> _Required action_
Find all the lines in the entries below that hold the word "진행되었다" and copy them.

> _Pictures paired with source code_
• • • • •

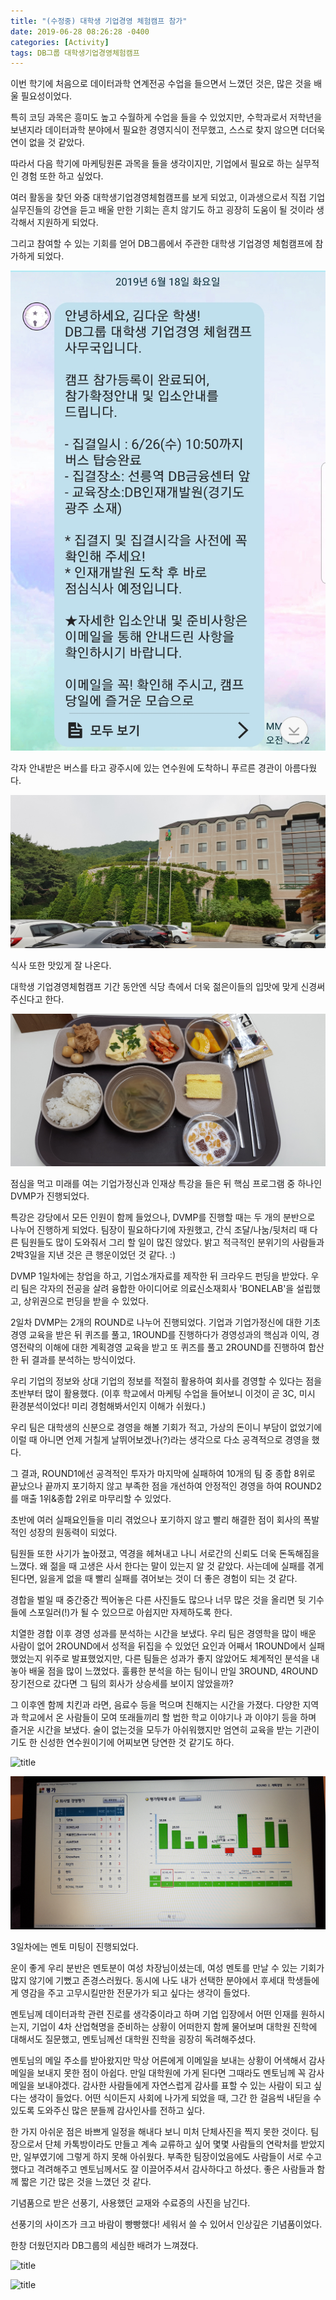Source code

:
```yaml
---
title: "(수정중) 대학생 기업경영 체험캠프 참가"
date: 2019-06-28 08:26:28 -0400
categories: [Activity]
tags: DB그룹 대학생기업경영체험캠프
---
```


이번 학기에 처음으로 데이터과학 연계전공 수업을 들으면서 느꼈던 것은, 많은 것을 배울 필요성이었다.

특히 코딩 과목은 흥미도 높고 수월하게 수업을 들을 수 있었지만, 수학과로서 저학년을 보낸지라 데이터과학 분야에서 필요한 경영지식이 전무했고, 스스로 찾지 않으면 더더욱 연이 없을 것 같았다. 

따라서 다음 학기에 마케팅원론 과목을 들을 생각이지만, 기업에서 필요로 하는 실무적인 경험 또한 하고 싶었다.

여러 활동을 찾던 와중 대학생기업경영체험캠프를 보게 되었고, 이과생으로서 직접 기업 실무진들의 강연을 듣고 배울 만한 기회는 흔치 않기도 하고 굉장히 도움이 될 것이라 생각해서 지원하게 되었다.

그리고 참여할 수 있는 기회를 얻어 DB그룹에서 주관한 대학생 기업경영 체험캠프에 참가하게 되었다.

![title](/img/DB문자.jpg)

각자 안내받은 버스를 타고 광주시에 있는 연수원에 도착하니 푸르른 경관이 아름다웠다.

![title](/img/DB경관.jpg)

식사 또한 맛있게 잘 나온다.

대학생 기업경영체험캠프 기간 동안엔 식당 측에서 더욱 젊은이들의 입맛에 맞게 신경써주신다고 한다.

![title](/img/DB_식사.jpg)

점심을 먹고 미래를 여는 기업가정신과 인재상 특강을 들은 뒤 핵심 프로그램 중 하나인 DVMP가 진행되었다.

특강은 강당에서 모든 인원이 함께 들었으나, DVMP를 진행할 때는 두 개의 분반으로 나누어 진행하게 되었다. 팀장이 필요하다기에 자원했고, 간식 조달/나눔/뒷처리 때 다른 팀원들도 많이 도와줘서 그리 할 일이 많진 않았다. 밝고 적극적인 분위기의 사람들과 2박3일을 지낸 것은 큰 행운이었던 것 같다. :)

DVMP 1일차에는 창업을 하고, 기업소개자료를 제작한 뒤 크라우드 펀딩을 받았다. 우리 팀은 각자의 전공을 살려 융합한 아이디어로 의료신소재회사 'BONELAB'을 설립했고, 상위권으로 펀딩을 받을 수 있었다.

2일차 DVMP는 2개의 ROUND로 나누어 진행되었다. 기업과 기업가정신에 대한 기초경영 교육을 받은 뒤 퀴즈를 풀고, 1ROUND를 진행하다가 경영성과의 핵심과 이익, 경영전략의 이해에 대한 계획경영 교육을 받고 또 퀴즈를 풀고 2ROUND를 진행하여 합산한 뒤 결과를 분석하는 방식이었다. 

우리 기업의 정보와 상대 기업의 정보를 적절히 활용하여 회사를 경영할 수 있다는 점을 초반부터 많이 활용했다. (이후 학교에서 마케팅 수업을 들어보니 이것이 곧 3C, 미시 환경분석이었다! 미리 경험해봐서인지 이해가 쉬웠다.)

우리 팀은 대학생의 신분으로 경영을 해볼 기회가 적고, 가상의 돈이니 부담이 없었기에 이럴 때 아니면 언제 거칠게 날뛰어보겠나(?)라는 생각으로 다소 공격적으로 경영을 했다.

그 결과, ROUND1에선 공격적인 투자가 마지막에 실패하여 10개의 팀 중 종합 8위로 끝났으나 끝까지 포기하지 않고 부족한 점을 개선하여 안정적인 경영을 하여 ROUND2를 매출 1위&종합 2위로 마무리할 수 있었다.

초반에 여러 실패요인들을 미리 겪었으나 포기하지 않고 빨리 해결한 점이 회사의 폭발적인 성장의 원동력이 되었다.

팀원들 또한 사기가 높아졌고, 역경을 헤쳐내고 나니 서로간의 신뢰도 더욱 돈독해짐을 느꼈다. 왜 젊을 때 고생은 사서 한다는 말이 있는지 알 것 같았다. 사는데에 실패를 겪게 된다면, 잃을게 없을 때 빨리 실패를 겪어보는 것이 더 좋은 경험이 되는 것 같다.

경합을 벌일 때 중간중간 찍어놓은 다른 사진들도 많으나 너무 많은 것을 올리면 뒷 기수들에 스포일러(!)가 될 수 있으므로 아쉽지만 자제하도록 한다.

치열한 경합 이후 경영 성과를 분석하는 시간을 보냈다. 우리 팀은 경영학을 많이 배운 사람이 없어 2ROUND에서 성적을 뒤집을 수 있었던 요인과 어째서 1ROUND에서 실패했었는지 위주로 발표했었지만, 다른 팀들은 성과가 좋지 않았어도 체계적인 분석을 내놓아 배울 점을 많이 느꼈었다. 훌륭한 분석을 하는 팀이니 만일 3ROUND, 4ROUND 장기전으로 갔다면 그 팀의 회사가 상승세를 보이지 않았을까?

그 이후엔 함께 치킨과 라면, 음료수 등을 먹으며 친해지는 시간을 가졌다. 다양한 지역과 학교에서 온 사람들이 모여 또래들끼리 할 법한 학교 이야기나 과 이야기 등을 하며 즐거운 시간을 보냈다. 술이 없는것을 모두가 아쉬워했지만 엄연히 교육을 받는 기관이기도 한 신성한 연수원이기에 어찌보면 당연한 것 같기도 하다.

![title](/img/DB_매출.jpg)

![title](/img/DB_최종결과.jpg)


3일차에는 멘토 미팅이 진행되었다.

운이 좋게 우리 분반은 멘토분이 여성 차장님이셨는데, 여성 멘토를 만날 수 있는 기회가 많지 않기에 기뻤고 존경스러웠다. 동시에 나도 내가 선택한 분야에서 후세대 학생들에게 영감을 주고 고무시킬만한 전문가가 되고 싶다는 생각이 들었다.

멘토님께 데이터과학 관련 진로를 생각중이라고 하며 기업 입장에서 어떤 인재를 원하시는지, 기업이 4차 산업혁명을 준비하는 상황이 어떠한지 함께 물어보며 대학원 진학에 대해서도 질문했고, 멘토님께선 대학원 진학을 굉장히 독려해주셨다.

멘토님의 메일 주소를 받아왔지만 막상 어른에게 이메일을 보내는 상황이 어색해서 감사 메일을 보내지 못한 점이 아쉽다. 만일 대학원에 가게 된다면 그때라도 멘토님께 꼭 감사 메일을 보내야겠다. 감사한 사람들에게 자연스럽게 감사를 표할 수 있는 사람이 되고 싶다는 생각이 들었다. 어떤 식이든지 사회에 나가게 되었을 때, 그간 한 걸음씩 내딛을 수 있도록 도와주신 많은 분들께 감사인사를 전하고 싶다.

한 가지 아쉬운 점은 바쁘게 일정을 해내다 보니 미처 단체사진을 찍지 못한 것이다. 팀장으로서 단체 카톡방이라도 만들고 계속 교류하고 싶어 몇몇 사람들의 연락처를 받았지만, 일부였기에 그렇게 하지 못해 아쉬웠다. 부족한 팀장이었음에도 사람들이 서로 수고했다고 격려해주고 멘토님께서도 잘 이끌어주셔서 감사하다고 하셨다. 좋은 사람들과 함께 짧은 기간 많은 것을 느꼈던 것 같다.

기념품으로 받은 선풍기, 사용했던 교재와 수료증의 사진을 남긴다.

선풍기의 사이즈가 크고 바람이 빵빵했다! 세워서 쓸 수 있어서 인상깊은 기념품이었다.

한창 더웠던지라 DB그룹의 세심한 배려가 느껴졌다.

![title](/img/DB1jpg)

![title](/img/DB_수료증.jpg)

• • • • •

> _The answer_
점심을 먹고 미래를 여는 기업가정신과 인재상 특강을 들은 뒤 핵심 프로그램 중 하나인 DVMP가 진행되었다.
2일차 DVMP는 2개의 ROUND로 나누어 진행되었다. 기업과 기업가정신에 대한 기초경영 교육을 받은 뒤 퀴즈를 풀고, 1ROUND를 진행하다가 경영성과의 핵심과 이익, 경영전략의 이해에 대한 계획경영 교육을 받고 또 퀴즈를 풀고 2ROUND를 진행하여 합산한 뒤 결과를 분석하는 방식이었다. 
3일차에는 멘토 미팅이 진행되었다.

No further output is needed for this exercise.